In Deutschland fehlen hunderttausende Sozialwohnungen, der Bau neuer kommt schleppend voran bei steigendem Bedarf. Das zeigen auch Zahlen einer neuen Studie. Diskutiert wird nun, ob und wie günstiger und schneller gebaut werden kann. Von Kerstin Breinig

In Berlin Lichtenberg wird gebaut: Innerhalb weniger Jahre entsteht ein komplett neues Quartier mit mehrheitlich Sozialwohnungen. 1.500 Wohnungen lässt die Wohnungsbaugesellschaft Gewobag in Modularbauweise hochziehen. Der Vorteil: Das geht deutlich schneller als konventioneller Bau und es ist deutlich billiger.

Die Lichtenberger Baustelle erinnert an Lego. Die Räume werden komplett fertig angeliefert. Bäder zum Beispiel kommen inklusive Waschbecken, Heizkörper und Handtuchhalter auf der Baustelle an und werden mit den anderen Räumen zu Wohnungen zusammengesetzt.

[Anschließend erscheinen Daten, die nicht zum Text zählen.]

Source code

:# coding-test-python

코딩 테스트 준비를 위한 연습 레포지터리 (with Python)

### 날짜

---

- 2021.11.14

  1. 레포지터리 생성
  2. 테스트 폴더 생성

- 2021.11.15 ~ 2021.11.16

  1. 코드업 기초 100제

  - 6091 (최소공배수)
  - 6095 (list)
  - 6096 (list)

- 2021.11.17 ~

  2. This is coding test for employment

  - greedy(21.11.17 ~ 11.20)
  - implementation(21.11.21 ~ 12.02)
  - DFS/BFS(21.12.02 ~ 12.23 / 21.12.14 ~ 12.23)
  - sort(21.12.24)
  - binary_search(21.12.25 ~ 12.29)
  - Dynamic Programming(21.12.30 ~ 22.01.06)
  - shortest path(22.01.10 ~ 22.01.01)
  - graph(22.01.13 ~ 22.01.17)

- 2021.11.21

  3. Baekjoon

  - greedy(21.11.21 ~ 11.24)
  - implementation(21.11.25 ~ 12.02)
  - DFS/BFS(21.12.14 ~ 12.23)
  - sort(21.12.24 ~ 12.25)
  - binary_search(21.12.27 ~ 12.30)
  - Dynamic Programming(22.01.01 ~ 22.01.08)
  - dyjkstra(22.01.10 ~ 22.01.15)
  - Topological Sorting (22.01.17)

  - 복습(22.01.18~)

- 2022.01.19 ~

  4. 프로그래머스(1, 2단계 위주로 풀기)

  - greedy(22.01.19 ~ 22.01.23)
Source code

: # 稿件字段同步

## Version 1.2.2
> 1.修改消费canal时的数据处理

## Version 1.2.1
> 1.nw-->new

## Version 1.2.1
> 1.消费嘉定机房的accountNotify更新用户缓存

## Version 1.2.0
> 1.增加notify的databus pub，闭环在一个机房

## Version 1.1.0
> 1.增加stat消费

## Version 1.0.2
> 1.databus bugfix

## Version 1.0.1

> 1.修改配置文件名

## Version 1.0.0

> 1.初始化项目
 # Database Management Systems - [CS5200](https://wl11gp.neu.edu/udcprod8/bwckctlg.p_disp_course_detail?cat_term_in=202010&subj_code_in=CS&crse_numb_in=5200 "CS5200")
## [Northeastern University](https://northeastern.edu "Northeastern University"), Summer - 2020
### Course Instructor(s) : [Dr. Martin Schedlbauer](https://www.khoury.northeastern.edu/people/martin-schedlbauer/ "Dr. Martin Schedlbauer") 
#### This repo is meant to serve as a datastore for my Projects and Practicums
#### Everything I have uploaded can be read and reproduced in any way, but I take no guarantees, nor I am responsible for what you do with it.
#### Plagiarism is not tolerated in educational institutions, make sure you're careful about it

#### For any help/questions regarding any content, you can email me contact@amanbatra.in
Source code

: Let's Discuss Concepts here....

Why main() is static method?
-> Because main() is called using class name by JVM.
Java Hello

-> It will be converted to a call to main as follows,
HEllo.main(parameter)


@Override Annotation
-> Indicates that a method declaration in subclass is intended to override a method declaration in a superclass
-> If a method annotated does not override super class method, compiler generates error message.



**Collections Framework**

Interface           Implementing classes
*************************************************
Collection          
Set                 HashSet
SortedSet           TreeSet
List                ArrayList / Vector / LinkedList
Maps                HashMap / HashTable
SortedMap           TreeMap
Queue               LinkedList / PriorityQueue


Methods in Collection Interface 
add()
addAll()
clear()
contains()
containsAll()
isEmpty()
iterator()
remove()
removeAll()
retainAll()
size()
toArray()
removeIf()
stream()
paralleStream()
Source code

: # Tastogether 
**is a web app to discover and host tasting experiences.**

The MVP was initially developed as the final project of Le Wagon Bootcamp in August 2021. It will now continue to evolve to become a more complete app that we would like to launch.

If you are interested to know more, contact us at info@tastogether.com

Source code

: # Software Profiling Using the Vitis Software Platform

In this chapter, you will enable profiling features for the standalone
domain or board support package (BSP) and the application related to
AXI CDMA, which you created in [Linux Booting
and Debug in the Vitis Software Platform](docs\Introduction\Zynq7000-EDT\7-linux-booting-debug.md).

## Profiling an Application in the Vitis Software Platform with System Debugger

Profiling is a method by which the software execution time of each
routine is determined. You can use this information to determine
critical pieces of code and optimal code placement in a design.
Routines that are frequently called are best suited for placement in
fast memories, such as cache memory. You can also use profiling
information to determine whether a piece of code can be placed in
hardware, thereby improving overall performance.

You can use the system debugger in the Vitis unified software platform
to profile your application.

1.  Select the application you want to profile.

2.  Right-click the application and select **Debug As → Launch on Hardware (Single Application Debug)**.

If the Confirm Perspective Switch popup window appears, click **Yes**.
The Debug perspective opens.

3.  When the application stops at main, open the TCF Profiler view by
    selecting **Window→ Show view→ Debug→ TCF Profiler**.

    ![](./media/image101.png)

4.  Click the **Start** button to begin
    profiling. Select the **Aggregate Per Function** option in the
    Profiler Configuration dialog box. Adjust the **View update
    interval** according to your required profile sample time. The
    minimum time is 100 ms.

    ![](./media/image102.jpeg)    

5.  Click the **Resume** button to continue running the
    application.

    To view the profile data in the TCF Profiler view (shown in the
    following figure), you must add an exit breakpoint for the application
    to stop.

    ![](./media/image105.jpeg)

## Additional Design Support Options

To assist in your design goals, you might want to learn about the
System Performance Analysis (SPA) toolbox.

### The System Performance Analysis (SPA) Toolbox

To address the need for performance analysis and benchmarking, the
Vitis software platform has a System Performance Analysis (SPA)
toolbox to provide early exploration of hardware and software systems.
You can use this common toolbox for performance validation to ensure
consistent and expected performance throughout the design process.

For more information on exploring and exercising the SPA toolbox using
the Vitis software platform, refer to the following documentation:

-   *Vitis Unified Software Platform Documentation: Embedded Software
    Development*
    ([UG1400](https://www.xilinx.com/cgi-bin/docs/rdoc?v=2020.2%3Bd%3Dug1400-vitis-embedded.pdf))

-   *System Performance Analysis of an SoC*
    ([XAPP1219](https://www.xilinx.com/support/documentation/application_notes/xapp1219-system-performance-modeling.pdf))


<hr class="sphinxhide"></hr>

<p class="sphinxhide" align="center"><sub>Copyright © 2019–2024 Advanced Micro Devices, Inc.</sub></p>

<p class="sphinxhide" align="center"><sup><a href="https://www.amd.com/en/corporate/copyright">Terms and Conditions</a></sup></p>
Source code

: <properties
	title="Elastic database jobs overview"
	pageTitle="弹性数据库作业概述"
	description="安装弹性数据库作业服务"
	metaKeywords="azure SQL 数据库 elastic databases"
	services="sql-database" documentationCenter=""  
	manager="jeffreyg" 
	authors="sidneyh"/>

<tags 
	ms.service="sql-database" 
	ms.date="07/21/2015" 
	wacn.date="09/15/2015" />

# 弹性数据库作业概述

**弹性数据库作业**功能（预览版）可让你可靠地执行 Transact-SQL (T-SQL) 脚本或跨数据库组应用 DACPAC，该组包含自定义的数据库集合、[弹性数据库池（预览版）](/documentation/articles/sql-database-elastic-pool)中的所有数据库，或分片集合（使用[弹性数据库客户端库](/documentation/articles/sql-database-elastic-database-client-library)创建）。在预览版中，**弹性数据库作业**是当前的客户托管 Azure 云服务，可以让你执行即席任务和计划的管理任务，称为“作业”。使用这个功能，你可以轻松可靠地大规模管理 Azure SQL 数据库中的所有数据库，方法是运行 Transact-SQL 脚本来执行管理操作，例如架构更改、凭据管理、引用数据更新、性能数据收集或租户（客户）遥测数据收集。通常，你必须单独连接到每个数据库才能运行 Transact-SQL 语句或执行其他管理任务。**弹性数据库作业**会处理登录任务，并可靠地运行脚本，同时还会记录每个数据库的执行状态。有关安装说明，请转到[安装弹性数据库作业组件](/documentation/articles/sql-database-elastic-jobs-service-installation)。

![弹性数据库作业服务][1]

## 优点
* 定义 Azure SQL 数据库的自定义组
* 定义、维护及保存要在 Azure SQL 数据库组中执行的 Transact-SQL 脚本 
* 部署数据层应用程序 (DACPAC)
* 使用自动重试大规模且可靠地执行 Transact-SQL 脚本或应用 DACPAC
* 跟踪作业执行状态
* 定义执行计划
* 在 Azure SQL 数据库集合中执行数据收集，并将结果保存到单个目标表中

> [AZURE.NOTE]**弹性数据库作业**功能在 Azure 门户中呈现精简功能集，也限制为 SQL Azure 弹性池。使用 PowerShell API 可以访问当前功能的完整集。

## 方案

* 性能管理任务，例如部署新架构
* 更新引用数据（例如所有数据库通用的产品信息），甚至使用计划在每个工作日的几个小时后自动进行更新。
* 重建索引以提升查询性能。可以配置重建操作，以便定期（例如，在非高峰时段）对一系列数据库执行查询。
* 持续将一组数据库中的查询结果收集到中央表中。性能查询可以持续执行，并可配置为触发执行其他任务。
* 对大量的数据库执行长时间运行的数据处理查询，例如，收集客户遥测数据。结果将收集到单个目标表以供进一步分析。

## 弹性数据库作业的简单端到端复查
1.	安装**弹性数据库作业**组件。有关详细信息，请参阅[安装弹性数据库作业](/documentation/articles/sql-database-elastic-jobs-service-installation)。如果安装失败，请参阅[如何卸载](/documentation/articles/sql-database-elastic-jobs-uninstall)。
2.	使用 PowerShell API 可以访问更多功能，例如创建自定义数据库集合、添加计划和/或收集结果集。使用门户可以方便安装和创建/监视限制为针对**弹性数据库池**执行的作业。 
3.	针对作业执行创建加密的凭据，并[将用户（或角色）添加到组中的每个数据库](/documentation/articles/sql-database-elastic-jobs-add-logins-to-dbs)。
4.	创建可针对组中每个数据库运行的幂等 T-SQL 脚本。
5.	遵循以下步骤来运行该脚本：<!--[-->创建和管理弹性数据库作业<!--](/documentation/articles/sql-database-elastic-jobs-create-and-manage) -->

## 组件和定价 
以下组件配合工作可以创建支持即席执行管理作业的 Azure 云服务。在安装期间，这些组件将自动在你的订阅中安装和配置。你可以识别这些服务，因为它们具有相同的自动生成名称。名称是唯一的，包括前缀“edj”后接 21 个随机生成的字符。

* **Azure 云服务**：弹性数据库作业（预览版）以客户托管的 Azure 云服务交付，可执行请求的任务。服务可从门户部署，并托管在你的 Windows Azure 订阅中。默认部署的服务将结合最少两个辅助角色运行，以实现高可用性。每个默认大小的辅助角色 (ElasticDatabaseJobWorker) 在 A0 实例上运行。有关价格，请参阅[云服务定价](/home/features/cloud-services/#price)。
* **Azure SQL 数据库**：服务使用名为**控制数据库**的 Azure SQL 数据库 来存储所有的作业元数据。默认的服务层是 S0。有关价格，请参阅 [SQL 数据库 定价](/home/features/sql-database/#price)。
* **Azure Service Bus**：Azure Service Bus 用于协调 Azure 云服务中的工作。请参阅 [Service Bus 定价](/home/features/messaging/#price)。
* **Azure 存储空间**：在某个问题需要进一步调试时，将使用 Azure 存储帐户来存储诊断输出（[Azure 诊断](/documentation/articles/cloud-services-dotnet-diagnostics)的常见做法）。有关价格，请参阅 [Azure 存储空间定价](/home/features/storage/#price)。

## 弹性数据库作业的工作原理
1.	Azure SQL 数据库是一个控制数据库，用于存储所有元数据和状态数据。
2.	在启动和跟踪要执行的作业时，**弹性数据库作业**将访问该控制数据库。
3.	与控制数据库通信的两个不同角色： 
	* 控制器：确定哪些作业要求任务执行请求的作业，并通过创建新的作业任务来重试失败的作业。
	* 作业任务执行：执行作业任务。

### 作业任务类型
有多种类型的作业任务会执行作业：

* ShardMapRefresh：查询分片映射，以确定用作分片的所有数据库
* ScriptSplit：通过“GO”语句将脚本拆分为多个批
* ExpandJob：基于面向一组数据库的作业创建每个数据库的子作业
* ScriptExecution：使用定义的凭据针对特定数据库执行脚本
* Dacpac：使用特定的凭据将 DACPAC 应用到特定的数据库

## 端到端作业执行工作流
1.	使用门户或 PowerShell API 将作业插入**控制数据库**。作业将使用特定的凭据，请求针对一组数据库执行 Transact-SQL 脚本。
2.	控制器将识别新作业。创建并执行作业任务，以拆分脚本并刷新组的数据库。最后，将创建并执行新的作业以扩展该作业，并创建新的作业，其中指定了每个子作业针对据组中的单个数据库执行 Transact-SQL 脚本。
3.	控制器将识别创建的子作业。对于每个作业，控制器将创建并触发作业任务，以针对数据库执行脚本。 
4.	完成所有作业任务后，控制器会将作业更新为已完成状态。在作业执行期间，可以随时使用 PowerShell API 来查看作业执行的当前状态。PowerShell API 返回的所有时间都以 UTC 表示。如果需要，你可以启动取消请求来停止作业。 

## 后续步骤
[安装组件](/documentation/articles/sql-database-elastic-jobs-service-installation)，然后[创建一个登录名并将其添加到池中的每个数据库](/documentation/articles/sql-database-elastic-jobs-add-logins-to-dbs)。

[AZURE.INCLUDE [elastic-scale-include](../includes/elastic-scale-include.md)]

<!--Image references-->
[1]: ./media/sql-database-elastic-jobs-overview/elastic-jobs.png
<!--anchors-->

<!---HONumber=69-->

"Die Zeit auf der Baustelle, das zusammenmontieren, das ist doppelt so schnell, wie ein konventioneller Bau, wo Sie Stein auf Stein bauen", erklärt Dietmar Rekow, Niederlassungsleiter der Goldbeck GmbH. Die Firma Goldbeck baut bundesweit modular und produziert selbst die Teile. Ein komplettes Bad werde so innerhalb von 20 Minuten montiert, weil es nur noch angeschlossen und verfugt werden muss. Die Zeiten, in denen Fliesenleger, Maler und Klempner ihre Arbeitsschritte miteinander kombinieren mussten, sind da vorbei.

Die Firma Goldbeck baut auch für die Gewobag, in Berlin-Friedrichshain entstehen mehrere sechsgeschossige Wohnhäuser mit je 30 Wohnungen. "Ein Gebäude bauen wir fix und fertig inklusive Planung für 2.000 Euro pro Quadratmeter Wohnfläche", sagt Rekow. Das ist weniger als die Hälfte des regulären Baupreises. Doch die Modulbauweise ist kein Allheilmittel. Für die Gewerkschaft IG Bau funktioniert das nur, wenn man neue Bauprojekte anlegt, quasi auf der grünen Wiese baut. Nachverdichtung sei, so der Gewerkschaftschef Robert Feiger, nicht so einfach modular möglich.

Baulücken – 550.000 Wohnungen fehlen

Fakt ist, Deutschland hat insgesamt zu wenig Wohnungen und baut auch zu wenig neu. In der Studie des Pestel-Instituts zum sozialen Wohnungsbau heißt es, dass aktuell 550.000 Wohnungen fehlten, vor allem bezahlbare. Institutsleiter Matthias Günther rechnet in den nächsten Jahren mit einem weiter steigenden Bedarf. Es gingen bis 2035 viele Baby-Boomer mit einer "eher kleinen Rente nach Hause."

Das Bündnis Soziales Wohnen fordert eine weitere Aufstockung der Wohnungsbauförderung. Die neue Bundesregierung wird aufgefordert, am Ziel der gescheiterten Ampel-Regierung festzuhalten, 100.000 neue Sozialbauwohnungen pro Jahr zu fördern. Zuletzt schaffte die Ampel gerade mal 23.000. Dafür müssten Bund und Länder elf Milliarden Euro investieren. Dazu müsse aber auch über die Absenkung der spezifischen notwendigen Fördermittel je Wohnung geredet werden, sagt Günther.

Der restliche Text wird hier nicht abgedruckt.